Analysts estimate that the market for data analytics – the industry term for sifting through mountains of data until you actually learn something useful from it – will hit $125 billion this year.
This is an industry segment with a lot of fear, uncertainty, and doubt: Competing technologies, plus a lot of confusion about how to best put them to work, results in a lot of similar-sounding vendors all insisting that they, and only they, can help you get the most usage about your data.
But there’s a dirty little secret with data analytics.
To get all of your data nice and tidy for analysis, it has to go through a process called “ETL,” which stands for “extract, transform, load.” It can be a costly, time-consuming, and error-prone process.
ETL software can cost big enterprises hundreds of thousands of dollars in licensing; hiring consultants to put it all into place can drive the price tag into the millions.
Enter Algebraix Data, a California-based data analytics startup that’s changing the equation with what it calls “data algebra.” Here’s the scoop on its mathematical secrets.
“Today, enterprises of any size can use advanced analytics to turn their data into a revenue-driving asset, easily and affordably.
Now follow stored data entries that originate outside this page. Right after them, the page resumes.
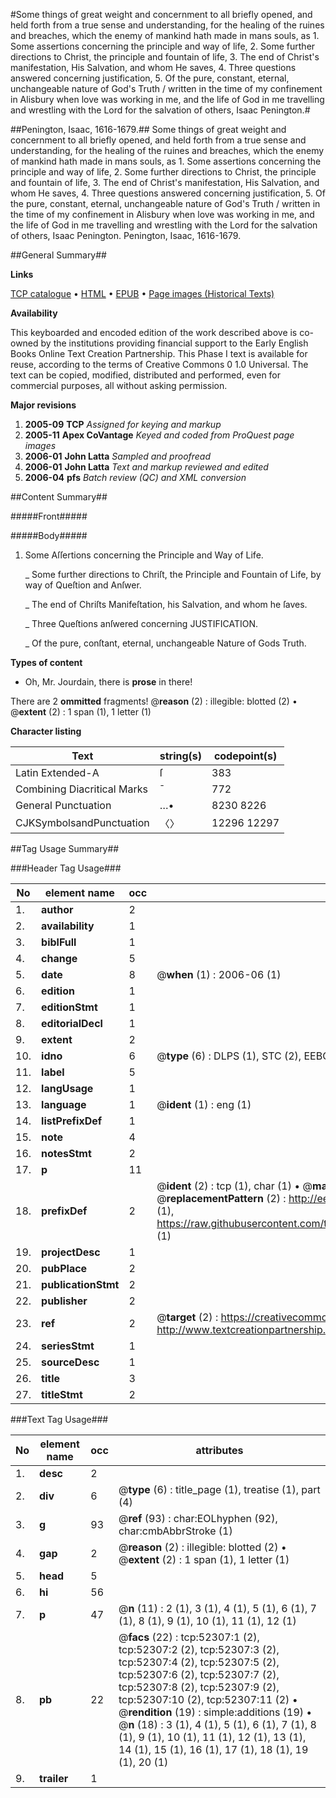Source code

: #Some things of great weight and concernment to all briefly opened, and held forth from a true sense and understanding, for the healing of the ruines and breaches, which the enemy of mankind hath made in mans souls, as 1. Some assertions concerning the principle and way of life, 2. Some further directions to Christ, the principle and fountain of life, 3. The end of Christ's manifestation, His Salvation, and whom He saves, 4. Three questions answered concerning justification, 5. Of the pure, constant, eternal, unchangeable nature of God's Truth / written in the time of my confinement in Alisbury when love was working in me, and the life of God in me travelling and wrestling with the Lord for the salvation of others, Isaac Penington.#

##Penington, Isaac, 1616-1679.##
Some things of great weight and concernment to all briefly opened, and held forth from a true sense and understanding, for the healing of the ruines and breaches, which the enemy of mankind hath made in mans souls, as 1. Some assertions concerning the principle and way of life, 2. Some further directions to Christ, the principle and fountain of life, 3. The end of Christ's manifestation, His Salvation, and whom He saves, 4. Three questions answered concerning justification, 5. Of the pure, constant, eternal, unchangeable nature of God's Truth / written in the time of my confinement in Alisbury when love was working in me, and the life of God in me travelling and wrestling with the Lord for the salvation of others, Isaac Penington.
Penington, Isaac, 1616-1679.

##General Summary##

**Links**

[TCP catalogue](http://www.ota.ox.ac.uk/tcp/)  • 
[HTML](http://tei.it.ox.ac.uk/tcp/Texts-HTML/free/A54/A54065.html)  • 
[EPUB](http://tei.it.ox.ac.uk/tcp/Texts-EPUB/free/A54/A54065.epub) • 
[Page images (Historical Texts)](https://data.historicaltexts.jisc.ac.uk/view?pubId=eebo-12005805e&pageId=eebo-12005805e-52307-1)

**Availability**

This keyboarded and encoded edition of the
	       work described above is co-owned by the institutions
	       providing financial support to the Early English Books
	       Online Text Creation Partnership. This Phase I text is
	       available for reuse, according to the terms of Creative
	       Commons 0 1.0 Universal. The text can be copied,
	       modified, distributed and performed, even for
	       commercial purposes, all without asking permission.

**Major revisions**

1. __2005-09__ __TCP__ *Assigned for keying and markup*
1. __2005-11__ __Apex CoVantage__ *Keyed and coded from ProQuest page images*
1. __2006-01__ __John Latta__ *Sampled and proofread*
1. __2006-01__ __John Latta__ *Text and markup reviewed and edited*
1. __2006-04__ __pfs__ *Batch review (QC) and XML conversion*

##Content Summary##

#####Front#####

#####Body#####

1. Some Aſſertions concerning the Principle and Way of Life.

    _ Some further directions to Chriſt, the Principle and Fountain of Life, by way of Queſtion and Anſwer.

    _ The end of Chriſts Manifeſtation, his Salvation, and whom he ſaves.

    _ Three Queſtions anſwered concerning JUSTIFICATION.

    _ Of the pure, conſtant, eternal, unchangeable Nature of Gods Truth.

**Types of content**

  * Oh, Mr. Jourdain, there is **prose** in there!

There are 2 **ommitted** fragments! 
 @__reason__ (2) : illegible: blotted (2)  •  @__extent__ (2) : 1 span (1), 1 letter (1)

**Character listing**


|Text|string(s)|codepoint(s)|
|---|---|---|
|Latin Extended-A|ſ|383|
|Combining             Diacritical Marks|̄|772|
|General Punctuation|…•|8230 8226|
|CJKSymbolsandPunctuation|〈〉|12296 12297|

##Tag Usage Summary##

###Header Tag Usage###

|No|element name|occ|attributes|
|---|---|---|---|
|1.|__author__|2||
|2.|__availability__|1||
|3.|__biblFull__|1||
|4.|__change__|5||
|5.|__date__|8| @__when__ (1) : 2006-06 (1)|
|6.|__edition__|1||
|7.|__editionStmt__|1||
|8.|__editorialDecl__|1||
|9.|__extent__|2||
|10.|__idno__|6| @__type__ (6) : DLPS (1), STC (2), EEBO-CITATION (1), OCLC (1), VID (1)|
|11.|__label__|5||
|12.|__langUsage__|1||
|13.|__language__|1| @__ident__ (1) : eng (1)|
|14.|__listPrefixDef__|1||
|15.|__note__|4||
|16.|__notesStmt__|2||
|17.|__p__|11||
|18.|__prefixDef__|2| @__ident__ (2) : tcp (1), char (1)  •  @__matchPattern__ (2) : ([0-9\-]+):([0-9IVX]+) (1), (.+) (1)  •  @__replacementPattern__ (2) : http://eebo.chadwyck.com/downloadtiff?vid=$1&page=$2 (1), https://raw.githubusercontent.com/textcreationpartnership/Texts/master/tcpchars.xml#$1 (1)|
|19.|__projectDesc__|1||
|20.|__pubPlace__|2||
|21.|__publicationStmt__|2||
|22.|__publisher__|2||
|23.|__ref__|2| @__target__ (2) : https://creativecommons.org/publicdomain/zero/1.0/ (1), http://www.textcreationpartnership.org/docs/. (1)|
|24.|__seriesStmt__|1||
|25.|__sourceDesc__|1||
|26.|__title__|3||
|27.|__titleStmt__|2||


###Text Tag Usage###

|No|element name|occ|attributes|
|---|---|---|---|
|1.|__desc__|2||
|2.|__div__|6| @__type__ (6) : title_page (1), treatise (1), part (4)|
|3.|__g__|93| @__ref__ (93) : char:EOLhyphen (92), char:cmbAbbrStroke (1)|
|4.|__gap__|2| @__reason__ (2) : illegible: blotted (2)  •  @__extent__ (2) : 1 span (1), 1 letter (1)|
|5.|__head__|5||
|6.|__hi__|56||
|7.|__p__|47| @__n__ (11) : 2 (1), 3 (1), 4 (1), 5 (1), 6 (1), 7 (1), 8 (1), 9 (1), 10 (1), 11 (1), 12 (1)|
|8.|__pb__|22| @__facs__ (22) : tcp:52307:1 (2), tcp:52307:2 (2), tcp:52307:3 (2), tcp:52307:4 (2), tcp:52307:5 (2), tcp:52307:6 (2), tcp:52307:7 (2), tcp:52307:8 (2), tcp:52307:9 (2), tcp:52307:10 (2), tcp:52307:11 (2)  •  @__rendition__ (19) : simple:additions (19)  •  @__n__ (18) : 3 (1), 4 (1), 5 (1), 6 (1), 7 (1), 8 (1), 9 (1), 10 (1), 11 (1), 12 (1), 13 (1), 14 (1), 15 (1), 16 (1), 17 (1), 18 (1), 19 (1), 20 (1)|
|9.|__trailer__|1||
And it all started with data algebra,” says Algebraix Data CEO Charles Silver.
For the last five years, Algebraix has been working on data algebra, a hyper-specialized field of pure mathematics that uses set theory to describe any kind of data – charts, graphs, lists, whatever – in a way that can be understood and quickly processed by analytical systems, says Algebraix mathematician Robin Bloor, PhD.
“All of these files can be represented algebraically,” Bloor says.
In plainer English, data algebra is a way of looking at data, such that it doesn’t need to go through that super costly, super-risky ETL phase. Algebraix’s analytical systems just use math to break all of it down into a long, sophisticated equation that it can work with, without having to do any of the conversion itself.
It’s a totally different way of doing things, and the company holds nine patents for the data algebra-based technology it uses.
For customers, it’s easy to sign up for the Algebraix platform. It’s hosted with Microsoft’s Azure cloud platform, meaning it’s all handled from the Internet. And it’s a lot cheaper than those million-dollar solutions from legacy vendors.
Interestingly, Algebraix was first merely trying to build a better database, Silver says, but found that its would-be customers were increasingly turning to Amazon, Microsoft, and Google to suit their data-storage needs. And so it called an audible and decided to put data algebra to work as an analytics product, crunching all that data that sits in the database.
“The database is only good if you’re going to use that data for something,” Silver says.
For the first five years of the company’s existence, Algebraix played its cards close to the chest and kept data algebra as a company secret.
But just recently, the company has started to open the door a little bit: It’s published a book by two of its in-house mathematicians called “The Algebra of Data,” and it’s made the core data algebra algorithms available for any programmer anywhere to download.
The gist is that Algebraix is hoping to force data algebra into the spotlight, placing itself into the center of what it hopes becomes the next wave of analytics. Other programmers can use Algebraix’s technology, but as the inventors, and the holders of the patents, the company stands to profit most.
“We’ll be the ones to make a lot of money from this,” Silver says.
Algebraix is a venture-backed startup with over $38 million in funding from undisclosed sources.